Aim of the task: Range to output from the entries below: the line containing "瓜州六千七百五十里。大業中，遣使貢方物。" through the line containing "里，西去波斯國四千餘里，東去瓜州七千七百里。大業中，遣使貢方物。". Set it down exactly, ends included, nothing else.

Exercise data:

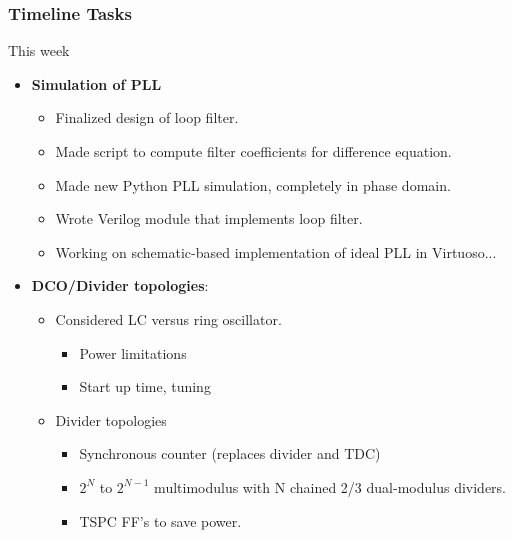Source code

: \documentclass[t, screen, aspectratio=43]{beamer}
\begin{document}
\begin{frame}
	\frametitle{Timeline Tasks}
	\begin{block}{This week}
		\begin{itemize}
			\footnotesize
			\item \textbf{Simulation of PLL}
			\begin{itemize}
				\footnotesize
				\item Finalized design of loop filter.
				\item Made script to compute filter coefficients for difference equation.
				\item Made new Python PLL simulation, completely in phase domain.
				\item Wrote Verilog module that implements loop filter.
				\item Working on schematic-based implementation of ideal PLL in Virtuoso...
			\end{itemize} 
			\item \textbf{DCO/Divider topologies}:
			\begin{itemize}
				\footnotesize
				\item Considered LC versus ring oscillator.
				\begin{itemize}
					\scriptsize
					\item Power limitations
					\item Start up time, tuning
				\end{itemize}
				\item Divider topologies
				\begin{itemize}
					\scriptsize
					\item Synchronous counter (replaces divider and TDC)
					\item $2^{N}$ to $2^{N-1}$ multimodulus with N chained 2/3 dual-modulus dividers.
					\item TSPC FF's to save power. 
				\end{itemize}
			\end{itemize} 
		\end{itemize}    
	\end{block}
\end{frame}

\end{document}
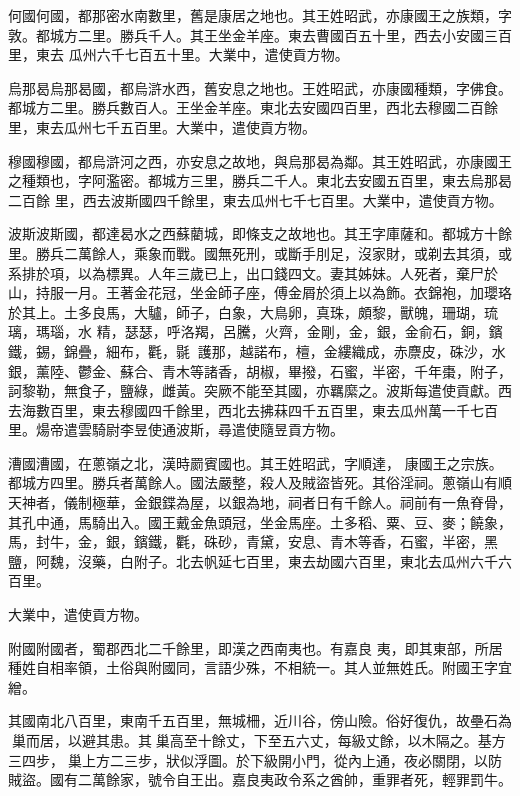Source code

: \begin{pinyinscope}
 何國何國，都那密水南數里，舊是康居之地也。其王姓昭武，亦康國王之族類，字敦。都城方二里。勝兵千人。其王坐金羊座。東去曹國百五十里，西去小安國三百里，東去
 瓜州六千七百五十里。大業中，遣使貢方物。



 烏那曷烏那曷國，都烏滸水西，舊安息之地也。王姓昭武，亦康國種類，字佛食。都城方二里。勝兵數百人。王坐金羊座。東北去安國四百里，西北去穆國二百餘里，東去瓜州七千五百里。大業中，遣使貢方物。



 穆國穆國，都烏滸河之西，亦安息之故地，與烏那曷為鄰。其王姓昭武，亦康國王之種類也，字阿濫密。都城方三里，勝兵二千人。東北去安國五百里，東去烏那曷二百餘
 里，西去波斯國四千餘里，東去瓜州七千七百里。大業中，遣使貢方物。



 波斯波斯國，都達曷水之西蘇藺城，即條支之故地也。其王字庫薩和。都城方十餘里。勝兵二萬餘人，乘象而戰。國無死刑，或斷手刖足，沒家財，或剃去其須，或系排於項，以為標異。人年三歲已上，出口錢四文。妻其姊妹。人死者，棄尸於山，持服一月。王著金花冠，坐金師子座，傅金屑於須上以為飾。衣錦袍，加瓔珞於其上。土多良馬，大驢，師子，白象，大鳥卵，真珠，頗黎，獸魄，珊瑚，琉璃，瑪瑙，水
 精，瑟瑟，呼洛羯，呂騰，火齊，金剛，金，銀，金俞石，銅，鑌鐵，錫，錦疊，細布，氍，毾，護那，越諾布，檀，金縷織成，赤麖皮，硃沙，水銀，薰陸、鬱金、蘇合、青木等諸香，胡椒，畢撥，石蜜，半密，千年棗，附子，訶黎勒，無食子，鹽綠，雌黃。突厥不能至其國，亦羈縻之。波斯每遣使貢獻。西去海數百里，東去穆國四千餘里，西北去拂菻四千五百里，東去瓜州萬一千七百里。煬帝遣雲騎尉李昱使通波斯，尋遣使隨昱貢方物。



 漕國漕國，在蔥嶺之北，漢時罽賓國也。其王姓昭武，字順達，
 康國王之宗族。都城方四里。勝兵者萬餘人。國法嚴整，殺人及賊盜皆死。其俗淫祠。蔥嶺山有順天神者，儀制極華，金銀鍱為屋，以銀為地，祠者日有千餘人。祠前有一魚脊骨，其孔中通，馬騎出入。國王戴金魚頭冠，坐金馬座。土多稻、粟、豆、麥；饒象，馬，封牛，金，銀，鑌鐵，氍，硃砂，青黛，安息、青木等香，石蜜，半密，黑鹽，阿魏，沒藥，白附子。北去帆延七百里，東去劫國六百里，東北去瓜州六千六百里。



 大業中，遣使貢方物。



 附國附國者，蜀郡西北二千餘里，即漢之西南夷也。有嘉良
 夷，即其東部，所居種姓自相率領，土俗與附國同，言語少殊，不相統一。其人並無姓氏。附國王字宜繒。



 其國南北八百里，東南千五百里，無城柵，近川谷，傍山險。俗好復仇，故壘石為巢而居，以避其患。其巢高至十餘丈，下至五六丈，每級丈餘，以木隔之。基方三四步，巢上方二三步，狀似浮圖。於下級開小門，從內上通，夜必關閉，以防賊盜。國有二萬餘家，號令自王出。嘉良夷政令系之酋帥，重罪者死，輕罪罰牛。




\end{pinyinscope}
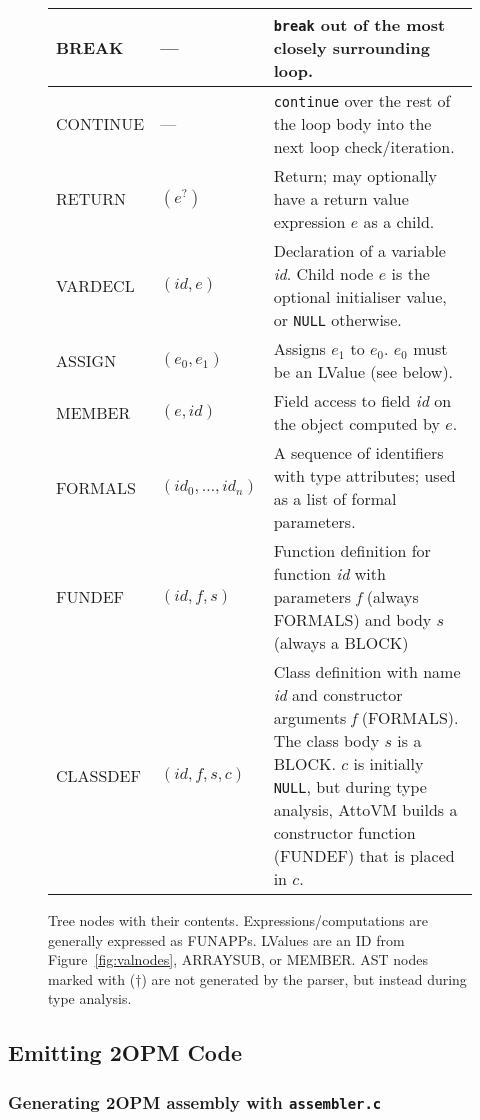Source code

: \documentclass[11pt,a4paper]{article}
\newcommand{\Cpp}[1]{\textcolor{dcyan}{\texttt{#1}}}
\begin{document}
\begin{figure}[h]
\begin{tabular}{|p{2.8cm}|p{2cm}|p{11cm}|}
\hline
\textsf{BREAK}		& ---		& \texttt{break} out of the most closely surrounding loop. \\
\hline
\textsf{CONTINUE} 	& ---		& \texttt{continue} over the rest of the loop body into the next loop check/iteration. \\
\hline
\textsf{RETURN     }	&$(e^?) $ & Return; may optionally have a return value expression $e$ as a child. \\
\hline
\textsf{VARDECL}	& $(\textit{id}, e)$ & Declaration of a variable \textit{id}.  Child node $e$ is the optional initialiser value, or \Cpp{NULL} otherwise. \\
\hline
\textsf{ASSIGN}		& $(e_0, e_1)$  & Assigns  $e_1$ to $e_0$. $e_0$ must be an LValue (see below). \\
\hline
\textsf{MEMBER}		& $(e, \textit{id}) $ & Field access to field \textit{id} on the object computed by $e$. \\ 
\hline
\textsf{FORMALS    }	&$(\textit{id}_0, \ldots, \textit{id}_n)$ & A sequence of identifiers with type attributes; used as a list of formal parameters.\\
\hline
\textsf{FUNDEF     }	&$(\textit{id}, \textit{f}, s)$ & Function definition for function \textit{id} with parameters \textit{f} (always \textsf{FORMALS}) and body $s$ (always a \textsf{BLOCK})\\
\hline
\textsf{CLASSDEF   }	&$(\textit{id}, \textit{f}, s, c)$ & Class definition with name \textit{id} and constructor arguments \textit {f} (\textsf{FORMALS}).  The class body $s$ is a \textsf{BLOCK}.  $c$ is initially \Cpp{NULL}, but during type analysis, AttoVM builds a constructor function (\textsf{FUNDEF}) that is placed in $c$.\\
\hline
\end{tabular}
\caption{Tree nodes with their contents.
  Expressions/computations are generally expressed as \textsf{FUNAPP}s.  LValues are
  an \textsf{ID} from Figure~\ref{fig:valnodes}, \textsf{ARRAYSUB}, or \textsf{MEMBER}.  AST nodes marked with ($\dagger$)
  are not generated by the parser, but instead during type analysis.
}\label{fig:rnodes}
\end{figure}


\subsection{Emitting 2OPM Code}\label{a:2omp}

\subsubsection{Generating 2OPM assembly with \texttt{assembler.c}}
\end{document}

Response to the task:
 瓜州六千七百五十里。大業中，遣使貢方物。



 烏那曷烏那曷國，都烏滸水西，舊安息之地也。王姓昭武，亦康國種類，字佛食。都城方二里。勝兵數百人。王坐金羊座。東北去安國四百里，西北去穆國二百餘里，東去瓜州七千五百里。大業中，遣使貢方物。



 穆國穆國，都烏滸河之西，亦安息之故地，與烏那曷為鄰。其王姓昭武，亦康國王之種類也，字阿濫密。都城方三里，勝兵二千人。東北去安國五百里，東去烏那曷二百餘
 里，西去波斯國四千餘里，東去瓜州七千七百里。大業中，遣使貢方物。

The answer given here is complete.